In a recent interview with Dan Aquilante of the New York Post Online, Lyle Lovett explained the rationale behind his most recent album, Smile: Songs from the Movies, a compilation of material he has recorded to accompany films.
“I always have a compulsion to organize my work,” he said, “but I broke my leg last year [in a much-publicized encounter with a bull] and I was laying around thinking, ‘How can I be productive’? That’s how this record came about.” Later, he added, “I’m fairly compulsive about organizing the things in my life.”
And organize he has.
The 12 songs on Smile represent a wide range of American cinema—everything from Toy Story (“You’ve Got a Friend in Me” sung with composer Randy Newman) to Quiz Show (“Moritat [Mack the Knife]”) to Kissing Jessica Stein (“Gee Baby, Ain’t I Good to You”) to The Apostle (“I’m a Soldier in the Army of the Lord”). Lovett’s Large Band sounds great on these jazz-big band arrangements of material from classic composers (e.g., Irving Berlin, Nat King Cole, Irving Mills) and well known contemporary songwriters (e.g., Burt Bacharach, Bob Seger).
The results, however, are uneven.
While it’s certainly good that Lovett has finally collected this material, too often, his voice simply doesn’t dominate like it should. For example, in the title track, a classic tune by Charlie Chaplin, Lovett’s voice almost seems disconnected, which certainly doesn’t fit the music given that jazz is, inherently, highly collaborative. Or there’s “Summer Wind”, a song that calls for the vocalist to drive the song—that’s never been Lovett’s strength, and it doesn’t happen here. Another example would be Ray Charles’ “What’d I Say”, with its R&B shuffle; Lovett, a cool vocalist, finds himself in a hot song, and the combination doesn’t always work.

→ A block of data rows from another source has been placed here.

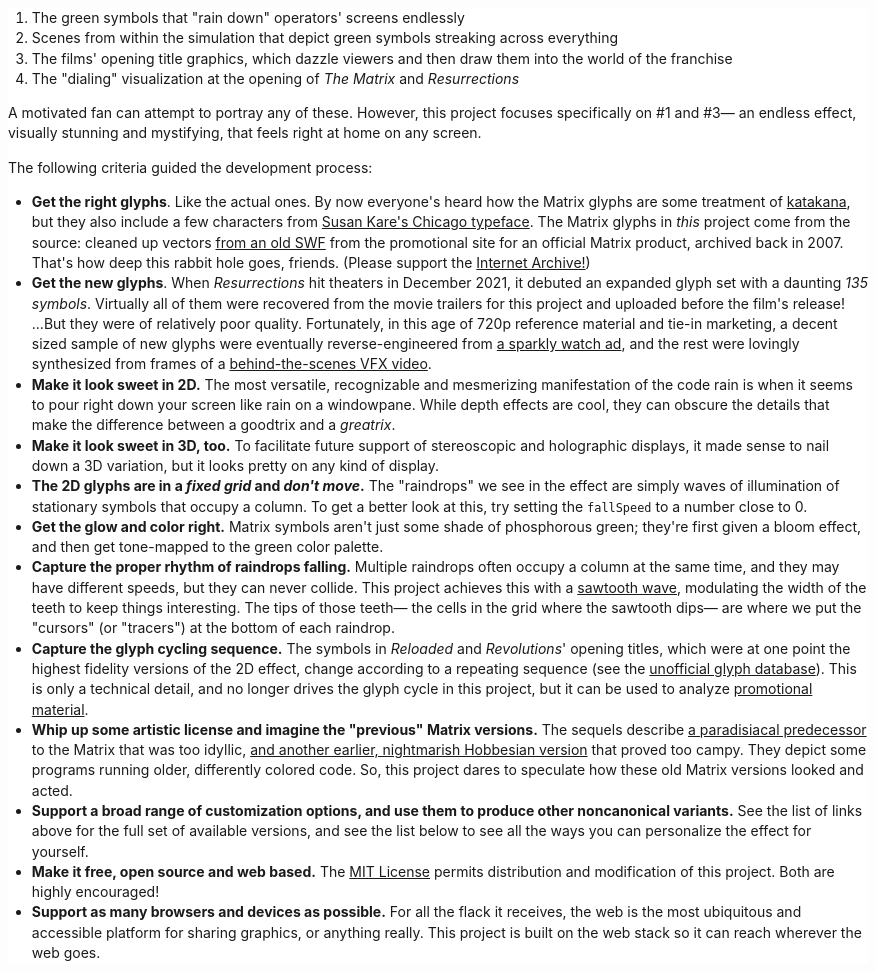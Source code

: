 1. The green symbols that "rain down" operators' screens endlessly
2. Scenes from within the simulation that depict green symbols streaking across everything
3. The films' opening title graphics, which dazzle viewers and then draw them into the world of the franchise
4. The "dialing" visualization at the opening of _The Matrix_ and _Resurrections_

A motivated fan can attempt to portray any of these. However, this project focuses specifically on #1 and #3— an endless effect, visually stunning and mystifying, that feels right at home on any screen.

The following criteria guided the development process:

- **Get the right glyphs**. Like the actual ones. By now everyone's heard how the Matrix glyphs are some treatment of [katakana](https://en.wikipedia.org/wiki/Katakana), but they also include a few characters from [Susan Kare's Chicago typeface](<https://en.wikipedia.org/wiki/Chicago_(typeface)>). The Matrix glyphs in _this_ project come from the source: cleaned up vectors [from an old SWF](https://web.archive.org/web/20070914173039/http://www.atari.com:80/thematrixpathofneo/) from the promotional site for an official Matrix product, archived back in 2007. That's how deep this rabbit hole goes, friends.
  (Please support the [Internet Archive!](https://archive.org/about/))
- **Get the new glyphs**. When _Resurrections_ hit theaters in December 2021, it debuted an expanded glyph set with a daunting _135 symbols_. Virtually all of them were recovered from the movie trailers for this project and uploaded before the film's release! ...But they were of relatively poor quality. Fortunately, in this age of 720p reference material and tie-in marketing, a decent sized sample of new glyphs were eventually reverse-engineered from [a sparkly watch ad](https://www.hamiltonwatch.com/en-int/thematrixresurrections), and the rest were lovingly synthesized from frames of a [behind-the-scenes VFX video](https://buf.com/films/the-matrix-resurrections).
- **Make it look sweet in 2D.** The most versatile, recognizable and mesmerizing manifestation of the code rain is when it seems to pour right down your screen like rain on a windowpane. While depth effects are cool, they can obscure the details that make the difference between a goodtrix and a _greatrix_.
- **Make it look sweet in 3D, too.** To facilitate future support of stereoscopic and holographic displays, it made sense to nail down a 3D variation, but it looks pretty on any kind of display.
- **The 2D glyphs are in a _fixed grid_ and _don't move_.** The "raindrops" we see in the effect are simply waves of illumination of stationary symbols that occupy a column. To get a better look at this, try setting the `fallSpeed` to a number close to 0.
- **Get the glow and color right.** Matrix symbols aren't just some shade of phosphorous green; they're first given a bloom effect, and then get tone-mapped to the green color palette.
- **Capture the proper rhythm of raindrops falling.** Multiple raindrops often occupy a column at the same time, and they may have different speeds, but they can never collide. This project achieves this with a [sawtooth wave](http://mathworld.wolfram.com/SawtoothWave.html), modulating the width of the teeth to keep things interesting. The tips of those teeth— the cells in the grid where the sawtooth dips— are where we put the "cursors" (or "tracers") at the bottom of each raindrop.
- **Capture the glyph cycling sequence.** The symbols in _Reloaded_ and _Revolutions_' opening titles, which were at one point the highest fidelity versions of the 2D effect, change according to a repeating sequence (see the [unofficial glyph database](https://docs.google.com/spreadsheets/d/1NRJP88EzQlj_ghBbtjkGi-NbluZzlWpAqVIAq1MDGJc)). This is only a technical detail, and no longer drives the glyph cycle in this project, but it can be used to analyze [promotional material](https://wwws.warnerbros.co.jp/matrix-movie/news/?id=5).
- **Whip up some artistic license and imagine the "previous" Matrix versions.** The sequels describe [a paradisiacal predecessor](https://ap0ught.github.io/matrix?version=paradise) to the Matrix that was too idyllic, [and another earlier, nightmarish Hobbesian version](https://ap0ught.github.io/matrix?version=nightmare) that proved too campy. They depict some programs running older, differently colored code. So, this project dares to speculate how these old Matrix versions looked and acted.
- **Support a broad range of customization options, and use them to produce other noncanonical variants.** See the list of links above for the full set of available versions, and see the list below to see all the ways you can personalize the effect for yourself.
- **Make it free, open source and web based.** The [MIT License](https://github.com/Rezmason/matrix/blob/master/LICENSE) permits distribution and modification of this project. Both are highly encouraged!
- **Support as many browsers and devices as possible.** For all the flack it receives, the web is the most ubiquitous and accessible platform for sharing graphics, or anything really. This project is built on the web stack so it can reach wherever the web goes.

Granted, the incongruity between Lovett’s voice, the Large Band, and the material is a kind of parodic production technique. Generally, big movie songs are designed to give the audience a nice, warm feeling about the film: Lovett’s voice, which doesn’t quite blend with the music, provides an ironic commentary, undercutting Hollywood’s traditional “happy ending”, a point made especially clear in “Blue Skies”, a song teeming with lyric optimism that’s played in a minor key. Lovett’s voice provides a perfect twist.
Similarly, the vocal contract between Lovett and Keb’ Mo’ works nicely on “Till It Shines” as does his duet with Randy Newman on “You’ve Got a Friend in Me”, which finds two distinctive singers working together—and traces of Ragtime add to the musical subtext.
A highlight of Smile is Lovett’s version of “Moritat (Mack the Knife)”. Gone is Bobby Darin’s upbeat tune. Instead, things begins slowly, gradually gaining momentum, and the song starts swinging as Mark Isham’s trumpet solo helps propel the music, with the bowing of the cellos creating the sound of the knife cutting. But by the end, Lovett’s voice has assumed an almost desperate vulnerability—“Mackie, how much did you charge”? It is a fine arrangement.
Smile concludes with two gospel tracks: the bluesy “Pass Me Not” (a hymn co-written by Franny J. Crosby), and the traditional “I’m a Soldier in the Army of the Lord”, a swinging gospel number. Both songs work nicely and provide an interesting compliment to the material that has gone before.
Lyle Lovett hasn’t released an album of original material since 1996’s Grammy-winning Road to Ensenada though that’s scheduled to change in the fall of 2003. And while Smile is an uneven project that lacks the quirky country-and-western material that’s been a staple of Lovett’s career, there’s still some fine music here.